In order to create an immunity belt between the bird flu hit districts and the states that share their borders, the Centre has ordered culling of poultry birds in four states adjacent the affected districts of west Bengal.
In four states- Bihar, Jharkhand, Assam, and Orissa- un-infected poultry birds will be culled to prevent the spread of the pathogenic H5N1. The decision to cull the poultry was taken after a technical committee of experts from the Department of Animal Husbandry, Health, and the Indian Council of Agriculture sent recommendation to the Centre in this effect.
The farmers, whose poultry has been culled in these four states, will be given compensation. The states have been asked to prepare an estimate of the number of poultry that would be culled from selected districts.
Earlier, the West Bengal government had also announced to provide compensation to poultry farmers whose birds have died or would have to be culled, but only to those, who comes under the affected districts.
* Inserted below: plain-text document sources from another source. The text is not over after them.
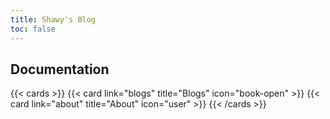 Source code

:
 ```yaml
---
title: Shawy's Blog
toc: false
---
```


## Documentation

{{< cards >}}
  {{< card link="blogs" title="Blogs" icon="book-open" >}}
  {{< card link="about" title="About" icon="user" >}}
{{< /cards >}}
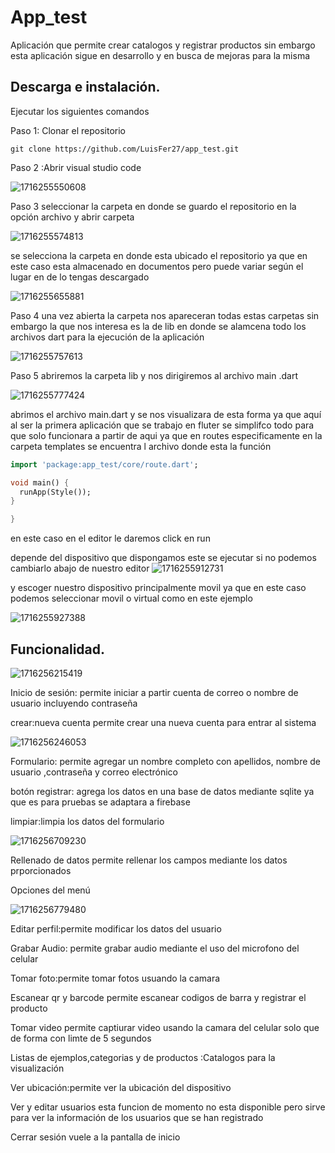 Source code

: # App_test

Aplicación que permite crear catalogos y registrar productos sin embargo esta aplicación sigue en desarrollo y en busca de mejoras para la misma

## Descarga e instalación.

Ejecutar los siguientes comandos

Paso 1: Clonar el repositorio

```nginx
git clone https://github.com/LuisFer27/app_test.git

```

Paso 2 :Abrir visual studio code

![1716255550608](image/README/1716255550608.png)

Paso 3 seleccionar la carpeta en donde se guardo el repositorio en la opción  archivo y abrir carpeta

![1716255574813](image/README/1716255574813.png)

se selecciona la carpeta en donde esta ubicado el repositorio ya que en este caso esta almacenado en documentos pero puede variar según el lugar en de lo tengas descargado

![1716255655881](image/README/1716255655881.png)

Paso 4  una vez abierta la carpeta nos apareceran todas estas carpetas sin embargo la que nos interesa es la de lib en donde se alamcena todo los archivos dart para la ejecución de la aplicación

![1716255757613](image/README/1716255757613.png)

Paso 5 abriremos la carpeta lib y nos dirigiremos al archivo main .dart

![1716255777424](image/README/1716255777424.png)

abrimos el archivo main.dart y se nos visualizara de esta forma ya que aquí al ser la primera aplicación que se trabajo en fluter se simplifco todo para que solo funcionara a partir de aqui ya que en routes especificamente en la carpeta templates se encuentra l archivo donde esta la función

```dart
import 'package:app_test/core/route.dart';

void main() {
  runApp(Style());
}

}
```

en este caso en el editor le daremos click en run

depende del dispositivo que dispongamos este se ejecutar si no podemos cambiarlo abajo de nuestro editor ![1716255912731](image/README/1716255912731.png)

y escoger nuestro dispositivo principalmente movil ya que en este caso podemos seleccionar movil o virtual como en este ejemplo

![1716255927388](image/README/1716255927388.png)

## Funcionalidad.

![1716256215419](image/README/1716256215419.png)

Inicio de sesión: permite iniciar a partir cuenta de correo o nombre de usuario incluyendo contraseña

crear:nueva cuenta permite crear una nueva cuenta para entrar al sistema

![1716256246053](image/README/1716256246053.png)

Formulario: permite agregar un nombre completo con apellidos, nombre de usuario ,contraseña y correo electrónico

botón registrar: agrega los datos en una base de datos mediante sqlite ya que es para pruebas se adaptara a firebase

limpiar:limpia los datos del formulario

![1716256709230](image/README/1716256709230.png)

Rellenado de datos permite rellenar los campos mediante los datos prporcionados

Opciones del menú

![1716256779480](image/README/1716256779480.png)

Editar perfil:permite modificar los datos del usuario

Grabar Audio: permite grabar audio mediante el uso del microfono del celular

Tomar foto:permite tomar fotos usuando la camara

Escanear qr y barcode permite escanear codigos de barra y registrar el producto

Tomar video permite captiurar video usando la camara del celular solo que de forma con limte de 5 segundos

Listas de ejemplos,categorias y de productos :Catalogos para la visualización

Ver ubicación:permite ver la ubicación del dispositivo

Ver y editar usuarios esta funcion de momento no esta disponible pero sirve para ver la información de los usuarios que se han registrado

Cerrar sesión vuele a la pantalla de inicio
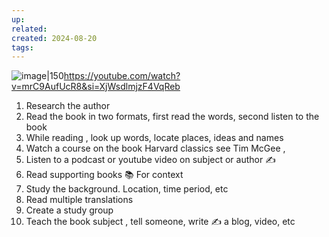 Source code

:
 ```yaml
---
up: 
related: 
created: 2024-08-20
tags: 
---
```


![image|150]({{coverUrl}})https://youtube.com/watch?v=mrC9AufUcR8&si=XjWsdlmjzF4VqReb

1. Research the author
2. Read the book in two formats, first read the words, second listen to the book
3. While reading , look up words, locate places, ideas and names
4. Watch a course on the book Harvard classics see Tim McGee , 
5. Listen to a podcast or youtube video on subject or author ✍️ 
6. Read supporting books 📚  For context
7. Study the background. Location, time period, etc
8. Read multiple translations
9. Create a study group
10. Teach the book subject , tell someone, write ✍️ a blog, video, etc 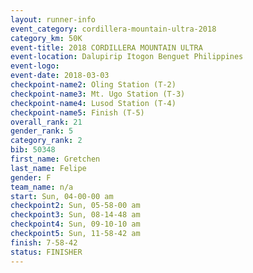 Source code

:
```yaml
---
layout: runner-info 
event_category: cordillera-mountain-ultra-2018 
category_km: 50K 
event-title: 2018 CORDILLERA MOUNTAIN ULTRA 
event-location: Dalupirip Itogon Benguet Philippines 
event-logo: 
event-date: 2018-03-03 
checkpoint-name2: Oling Station (T-2) 
checkpoint-name3: Mt. Ugo Station (T-3) 
checkpoint-name4: Lusod Station (T-4) 
checkpoint-name5: Finish (T-5) 
overall_rank: 21
gender_rank: 5
category_rank: 2
bib: 50348
first_name: Gretchen
last_name: Felipe
gender: F
team_name: n/a
start: Sun, 04-00-00 am
checkpoint2: Sun, 05-58-00 am
checkpoint3: Sun, 08-14-48 am
checkpoint4: Sun, 09-10-10 am
checkpoint5: Sun, 11-58-42 am
finish: 7-58-42
status: FINISHER
---
```

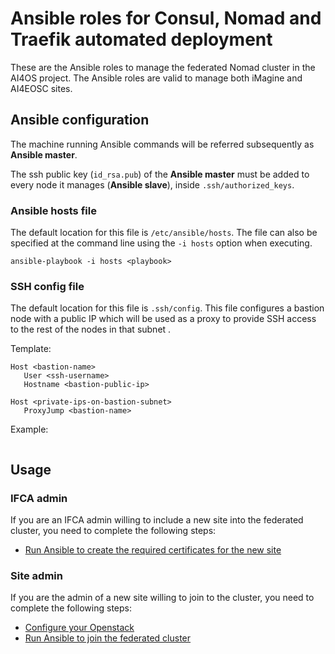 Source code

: # Ansible roles for Consul, Nomad and Traefik automated deployment

These are the Ansible roles to manage the federated Nomad cluster in the AI4OS project.
The Ansible roles are valid to manage both iMagine and AI4EOSC sites.

<!-- todo: host -> host.example, customize, cp before tutorial -->
<!-- todo: add ifca host to gitignore -->
<!-- todo: reorder hosts groups -->


## Ansible configuration

The machine running Ansible commands will be referred subsequently as **Ansible master**.

The ssh public key (`id_rsa.pub`) of the **Ansible master** must be added to every node it manages (**Ansible slave**), inside `.ssh/authorized_keys`.

### Ansible hosts file

The default location for this file is `/etc/ansible/hosts`.
The file can also be specified at the command line using the `-i hosts` option when executing.

```console
ansible-playbook -i hosts <playbook>
```

### SSH config file

The default location for this file is `.ssh/config`.
This file configures a bastion node with a public IP which will be used as a proxy to
provide SSH access to the rest of the nodes in that subnet .

Template:
```
Host <bastion-name>
   User <ssh-username>
   Hostname <bastion-public-ip>

Host <private-ips-on-bastion-subnet>
   ProxyJump <bastion-name>
```

Example:
```
```
<!-- todo: add example -->


<!-- todo: bastion is server, reference back to openstactk tuto -->

## Usage

### IFCA admin

If you are an IFCA admin willing to include a new site into the federated cluster,
you need to complete the following steps:

- [Run Ansible to create the required certificates for the new site](./docs/ifca_ansible.md)

<!-- add post actions - Openstack: add new site IPs to security groups  -->

### Site admin

If you are the admin of a new site willing to join to the cluster,
you need to complete the following steps:

- [Configure your Openstack](./docs/site_openstack.md)
- [Run Ansible to join the federated cluster](./docs/site_ansible.md)
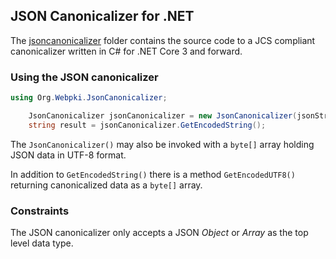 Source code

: ## JSON Canonicalizer for .NET

The [jsoncanonicalizer](jsoncanonicalizer)
folder contains the source code to a JCS compliant canonicalizer written in C# for .NET&nbsp;Core&nbsp;3 and forward.

### Using the JSON canonicalizer

```c#
using Org.Webpki.JsonCanonicalizer;

    JsonCanonicalizer jsonCanonicalizer = new JsonCanonicalizer(jsonString);
    string result = jsonCanonicalizer.GetEncodedString();

```
The `JsonCanonicalizer()` may also be invoked with a `byte[]` array holding JSON data in UTF-8 format.

In addition to `GetEncodedString()` there is a method `GetEncodedUTF8()` returning canonicalized data as
a `byte[]` array.

### Constraints
The JSON canonicalizer only accepts a JSON _Object_ or _Array_ as the top level data type.
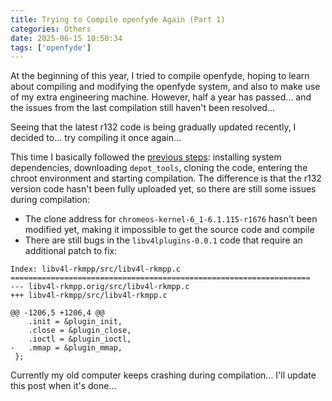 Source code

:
 ```yaml
---
title: Trying to Compile openfyde Again (Part 1)
categories: Others
date: 2025-06-15 10:50:34
tags: ['openfyde']
---
```


At the beginning of this year, I tried to compile openfyde, hoping to learn about compiling and modifying the openfyde system, and also to make use of my extra engineering machine. However, half a year has passed... and the issues from the last compilation still haven't been resolved...

<!-- more -->

Seeing that the latest r132 code is being gradually updated recently, I decided to... try compiling it once again...

This time I basically followed the [previous steps](编译openfyde.md): installing system dependencies, downloading `depot_tools`, cloning the code, entering the chroot environment and starting compilation. The difference is that the r132 version code hasn't been fully uploaded yet, so there are still some issues during compilation:

- The clone address for `chromeos-kernel-6_1-6.1.115-r1676` hasn't been modified yet, making it impossible to get the source code and compile
- There are still bugs in the `libv4lplugins-0.0.1` code that require an additional patch to fix:
```
Index: libv4l-rkmpp/src/libv4l-rkmpp.c
===================================================================
--- libv4l-rkmpp.orig/src/libv4l-rkmpp.c
+++ libv4l-rkmpp/src/libv4l-rkmpp.c

@@ -1206,5 +1206,4 @@
 	.init = &plugin_init,
 	.close = &plugin_close,
 	.ioctl = &plugin_ioctl,
-	.mmap = &plugin_mmap,
 };
```

Currently my old computer keeps crashing during compilation... I'll update this post when it's done...
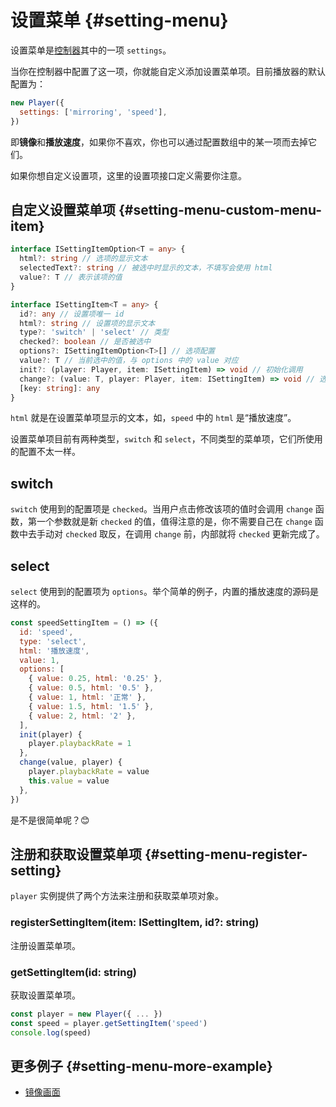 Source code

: # 设置菜单 {#setting-menu}

设置菜单是[控制器](./controller)其中的一项 `settings`。

当你在控制器中配置了这一项，你就能自定义添加设置菜单项。目前播放器的默认配置为：

```js
new Player({
  settings: ['mirroring', 'speed'],
})
```

即**镜像**和**播放速度**，如果你不喜欢，你也可以通过配置数组中的某一项而去掉它们。

如果你想自定义设置项，这里的设置项接口定义需要你注意。

## 自定义设置菜单项 {#setting-menu-custom-menu-item}

```ts
interface ISettingItemOption<T = any> {
  html?: string // 选项的显示文本
  selectedText?: string // 被选中时显示的文本，不填写会使用 html
  value?: T // 表示该项的值
}

interface ISettingItem<T = any> {
  id?: any // 设置项唯一 id
  html?: string // 设置项的显示文本
  type?: 'switch' | 'select' // 类型
  checked?: boolean // 是否被选中
  options?: ISettingItemOption<T>[] // 选项配置
  value?: T // 当前选中的值，与 options 中的 value 对应
  init?: (player: Player, item: ISettingItem) => void // 初始化调用
  change?: (value: T, player: Player, item: ISettingItem) => void // 选项变化时调用
  [key: string]: any
}
```

`html` 就是在设置菜单项显示的文本，如，`speed` 中的 `html` 是“播放速度”。

设置菜单项目前有两种类型，`switch` 和 `select`，不同类型的菜单项，它们所使用的配置不太一样。

## switch

`switch` 使用到的配置项是 `checked`。当用户点击修改该项的值时会调用 `change` 函数，第一个参数就是新 `checked` 的值，值得注意的是，你不需要自己在 `change` 函数中去手动对 `checked` 取反，在调用 `change` 前，内部就将 `checked` 更新完成了。

## select

`select` 使用到的配置项为 `options`。举个简单的例子，内置的播放速度的源码是这样的。

```js
const speedSettingItem = () => ({
  id: 'speed',
  type: 'select',
  html: '播放速度',
  value: 1,
  options: [
    { value: 0.25, html: '0.25' },
    { value: 0.5, html: '0.5' },
    { value: 1, html: '正常' },
    { value: 1.5, html: '1.5' },
    { value: 2, html: '2' },
  ],
  init(player) {
    player.playbackRate = 1
  },
  change(value, player) {
    player.playbackRate = value
    this.value = value
  },
})
```

是不是很简单呢？😊

## 注册和获取设置菜单项 {#setting-menu-register-setting}

`player` 实例提供了两个方法来注册和获取菜单项对象。

### registerSettingItem(item: ISettingItem, id?: string)

注册设置菜单项。

### getSettingItem(id: string)

获取设置菜单项。

```js
const player = new Player({ ... })
const speed = player.getSettingItem('speed')
console.log(speed)
```

## 更多例子 {#setting-menu-more-example}

- [镜像画面](./examples/mirroring)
Avian influenza is an infection caused by viruses. These viruses occur naturally particularly among migratory-waterfowl and ducks- birds. The virus generally does not affect these adapted host birds, but cause the infection to domesticate chickens and ducks. The influenza virus mutate into a deadly form that has the capacity to kill over 90 percent of the entire flock and spread to other flocks.
Birds infected with the influenza virus gives shelter to this in their saliva, anus, and nasal secretions. Domesticated birds become infected with the deadly virus through direct contact with infected waterfowl or through infected poultry. Besides, the contaminated dirt cages or materials also spread the communicable disease.
Effect on Human
Although the virus does not easily intersect to humans, yet some confirmed cases of human infection have been reported since 1997. Those humans infected easily with the virus, which comes in direct contact with sick or dead infected poultry or surface infected with secretion or excretion from infected birds.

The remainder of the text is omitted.